Capacity Building: The importance of strengthening infrastructure and upgrading human resources in developing countries has been recognised under this Article on Capacity Building.

Public Awareness and Participation: Parties are obliged to promote and facilitate public Awareness and education concerning the safe transfer, handling and use of LMOs.

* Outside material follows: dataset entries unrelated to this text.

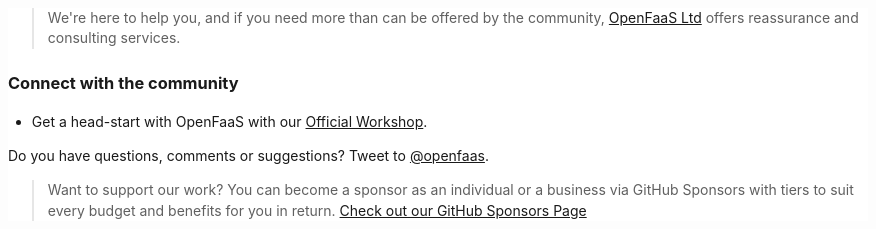 > We're here to help you, and if you need more than can be offered by the community, [OpenFaaS Ltd](mailto:sales@openfaas.com) offers reassurance and consulting services.

### Connect with the community

* Get a head-start with OpenFaaS with our [Official Workshop](https://github.com/openfaas/workshop).

Do you have questions, comments or suggestions? Tweet to [@openfaas](https://twitter.com/openfaas).

> Want to support our work? You can become a sponsor as an individual or a business via GitHub Sponsors with tiers to suit every budget and benefits for you in return. [Check out our GitHub Sponsors Page](https://github.com/sponsors/openfaas/)
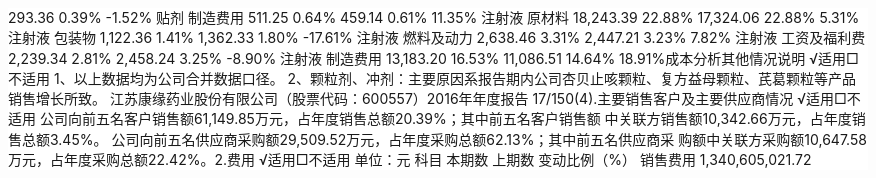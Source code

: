 293.36
0.39%
-1.52%
贴剂
制造费用
511.25
0.64%
459.14
0.61%
11.35%
注射液
原材料
18,243.39
22.88%
17,324.06
22.88%
5.31%
注射液
包装物
1,122.36
1.41%
1,362.33
1.80%
-17.61%
注射液
燃料及动力
2,638.46
3.31%
2,447.21
3.23%
7.82%
注射液
工资及福利费
2,239.34
2.81%
2,458.24
3.25%
-8.90%
注射液
制造费用
13,183.20
16.53%
11,086.51
14.64%
18.91%成本分析其他情况说明
√适用□不适用
1、以上数据均为公司合并数据口径。
2、颗粒剂、冲剂：主要原因系报告期内公司杏贝止咳颗粒、复方益母颗粒、芪葛颗粒等产品
销售增长所致。
江苏康缘药业股份有限公司（股票代码：600557）2016年年度报告
17/150(4).主要销售客户及主要供应商情况
√适用□不适用
公司向前五名客户销售额61,149.85万元，占年度销售总额20.39%；其中前五名客户销售额
中关联方销售额10,342.66万元，占年度销售总额3.45%。
公司向前五名供应商采购额29,509.52万元，占年度采购总额62.13%；其中前五名供应商采
购额中关联方采购额10,647.58万元，占年度采购总额22.42%。2.费用
√适用□不适用
单位：元
科目
本期数
上期数
变动比例（%）
销售费用
1,340,605,021.72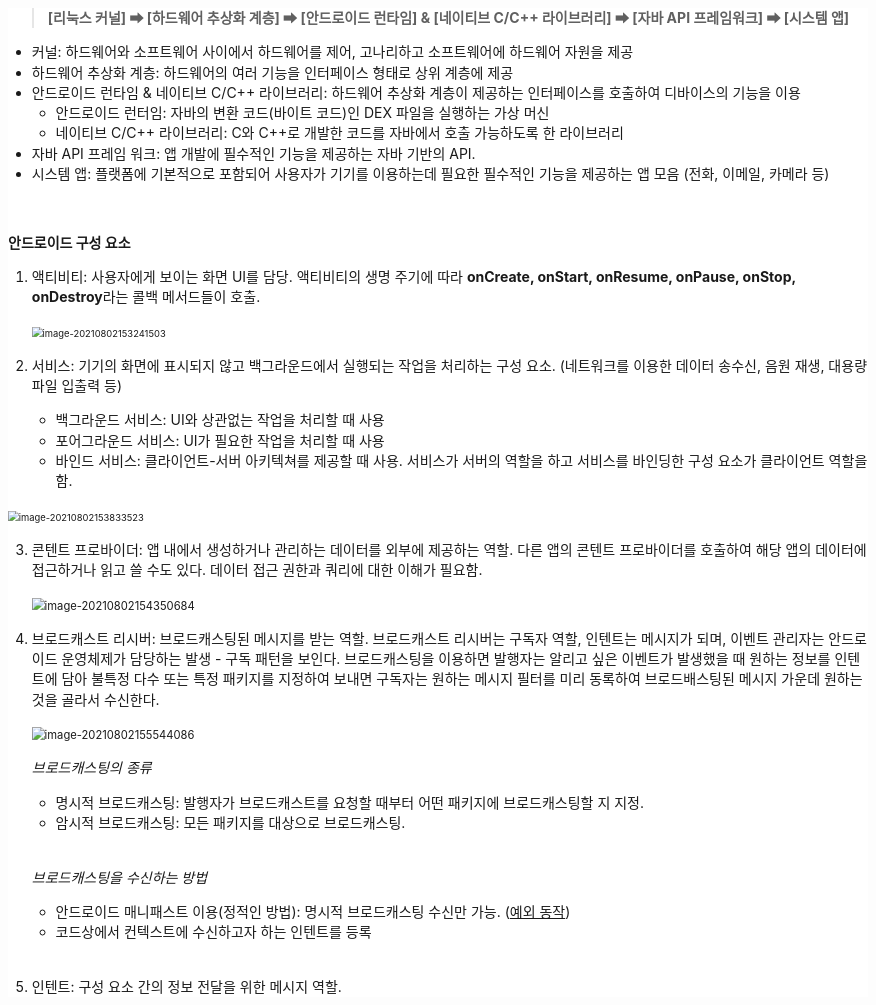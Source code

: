 > **[리눅스 커널] ➡ [하드웨어 추상화 계층] ➡ [안드로이드 런타임] & [네이티브 C/C++ 라이브러리] ➡ [자바 API 프레임워크] ➡ [시스템 앱]**

* 커널: 하드웨어와 소프트웨어 사이에서 하드웨어를 제어, 고나리하고 소프트웨어에 하드웨어 자원을 제공
* 하드웨어 추상화 계층: 하드웨어의 여러 기능을 인터페이스 형태로 상위 계층에 제공
* 안드로이드 런타임 & 네이티브 C/C++ 라이브러리: 하드웨어 추상화 계층이 제공하는 인터페이스를 호출하여 디바이스의 기능을 이용
    * 안드로이드 런터임: 자바의 변환 코드(바이트 코드)인 DEX 파일을 실행하는 가상 머신
    * 네이티브 C/C++ 라이브러리: C와 C++로 개발한 코드를 자바에서 호출 가능하도록 한 라이브러리
* 자바 API 프레임 워크: 앱 개발에 필수적인 기능을 제공하는 자바 기반의 API. 
* 시스템 앱: 플랫폼에 기본적으로 포함되어 사용자가 기기를 이용하는데 필요한 필수적인 기능을 제공하는 앱 모음 (전화, 이메일, 카메라 등)

<br>

**안드로이드 구성 요소**

1. 액티비티: 사용자에게 보이는 화면 UI를 담당. 액티비티의 생명 주기에 따라 **onCreate, onStart, onResume, onPause, onStop, onDestroy**라는 콜백 메서드들이 호출. 

    <img src="https://user-images.githubusercontent.com/70505378/127869830-7c5148fe-ae96-4f14-aa9f-2f4e965638b4.png" alt="image-20210802153241503" style="zoom:67%;" />

2. 서비스: 기기의 화면에 표시되지 않고 백그라운드에서 실행되는 작업을 처리하는 구성 요소. (네트워크를 이용한 데이터 송수신, 음원 재생, 대용량 파일 입출력 등)
    * 백그라운드 서비스: UI와 상관없는 작업을 처리할 때 사용
    * 포어그라운드 서비스: UI가 필요한 작업을 처리할 때 사용
    * 바인드 서비스: 클라이언트-서버 아키텍쳐를 제공할 때 사용. 서비스가 서버의 역할을 하고 서비스를 바인딩한 구성 요소가 클라이언트 역할을 함. 

<img src="https://user-images.githubusercontent.com/70505378/127869864-f03f3c1d-4fdf-467a-8f6d-b9983bdcdebb.png" alt="image-20210802153833523" style="zoom:67%;" />

3. 콘텐트 프로바이더: 앱 내에서 생성하거나 관리하는 데이터를 외부에  제공하는 역할. 다른 앱의 콘텐트 프로바이더를 호출하여 해당 앱의 데이터에 접근하거나 읽고 쓸 수도 있다. 데이터 접근 권한과 쿼리에 대한 이해가 필요함.

    <img src="https://user-images.githubusercontent.com/70505378/127869914-e7c4a9e6-3cf2-44b7-8342-ab1bc0ce99e0.png" alt="image-20210802154350684" style="zoom:80%;" /> 

    <br>

4. 브로드캐스트 리시버: 브로드캐스팅된 메시지를 받는 역할. 브로드캐스트 리시버는 구독자 역할, 인텐트는 메시지가 되며, 이벤트 관리자는 안드로이드 운영체제가 담당하는 발생 - 구독 패턴을 보인다. 브로드캐스팅을 이용하면 발행자는 알리고 싶은 이벤트가 발생했을 때 원하는 정보를 인텐트에 담아 불특정 다수 또는 특정 패키지를 지정하여 보내면 구독자는 원하는 메시지 필터를 미리 동록하여 브로드배스팅된 메시지 가운데 원하는 것을 골라서 수신한다. 

    <img src="https://user-images.githubusercontent.com/70505378/127869981-6c925f56-a7a8-4a92-a7dd-8db3d75bd6d3.png" alt="image-20210802155544086" style="zoom:80%;" />

    <br>

    _브로드캐스팅의 종류_

    * 명시적 브로드캐스팅: 발행자가 브로드캐스트를 요청할 때부터 어떤 패키지에 브로드캐스팅할 지 지정. 
    * 암시적 브로드캐스팅: 모든 패키지를 대상으로 브로드캐스팅. 

    <br>

    _브로드캐스팅을 수신하는 방법_

    * 안드로이드 매니패스트 이용(정적인 방법): 명시적 브로드캐스팅 수신만 가능. ([예외 동작](https://developer.android.com/guide/components/broadcast-exceptions?hl=ko))
    * 코드상에서 컨텍스트에 수신하고자 하는 인텐트를 등록

    <br>

5. 인텐트: 구성 요소 간의 정보 전달을 위한 메시지 역할. 
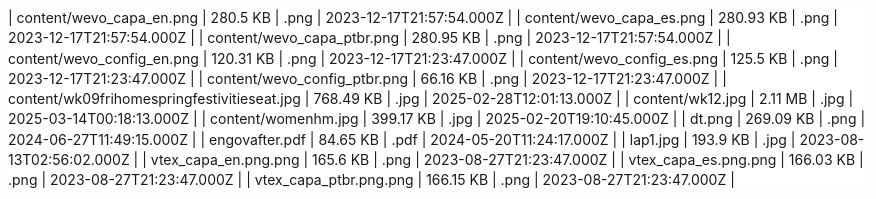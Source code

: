 | content/wevo_capa_en.png | 280.5 KB | .png | 2023-12-17T21:57:54.000Z |
| content/wevo_capa_es.png | 280.93 KB | .png | 2023-12-17T21:57:54.000Z |
| content/wevo_capa_ptbr.png | 280.95 KB | .png | 2023-12-17T21:57:54.000Z |
| content/wevo_config_en.png | 120.31 KB | .png | 2023-12-17T21:23:47.000Z |
| content/wevo_config_es.png | 125.5 KB | .png | 2023-12-17T21:23:47.000Z |
| content/wevo_config_ptbr.png | 66.16 KB | .png | 2023-12-17T21:23:47.000Z |
| content/wk09frihomespringfestivitieseat.jpg | 768.49 KB | .jpg | 2025-02-28T12:01:13.000Z |
| content/wk12.jpg | 2.11 MB | .jpg | 2025-03-14T00:18:13.000Z |
| content/womenhm.jpg | 399.17 KB | .jpg | 2025-02-20T19:10:45.000Z |
| dt.png | 269.09 KB | .png | 2024-06-27T11:49:15.000Z |
| engovafter.pdf | 84.65 KB | .pdf | 2024-05-20T11:24:17.000Z |
| lap1.jpg | 193.9 KB | .jpg | 2023-08-13T02:56:02.000Z |
| vtex_capa_en.png.png | 165.6 KB | .png | 2023-08-27T21:23:47.000Z |
| vtex_capa_es.png.png | 166.03 KB | .png | 2023-08-27T21:23:47.000Z |
| vtex_capa_ptbr.png.png | 166.15 KB | .png | 2023-08-27T21:23:47.000Z |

Socio-economic Consideration: In making import decisions, Parties can take into account socio-economic considerations arising from the impact of LMOs on the conservation and sustainable use of biodiversity. However, this has to be consistent with their other international obligations.

A four-member Indian delegation led by a Joint Secretary, CS division of MOEF, alongwith the representatives from the Department of Biotechnology and the Ministry of External Affairs, participated in the resumed Ex-CoP. The Indian delegation played an important role in the conclusions of the negotiations.

The Ex-CoP also adopted a decision regarding the establishment of an open-ended Ad-hoc Intergovernmental Committee for the Cartagena Protocol and Biosafety (ICCP) with Ambassador Yang of Cameroon as the Chair. India and Iran have been unanimously chosen to represent Asia in the ICCP Bureau. Dr. PK Ghosh, Adviser, Department of Biotechnology has been nominated to represent India on the Bureau.

The Protocol will be open for signature at Nairobi from 15 May, 2000 to 26 May, 2000 and at the United Nations headquarters New York from 27 May, 2000 to 14 May, 2001.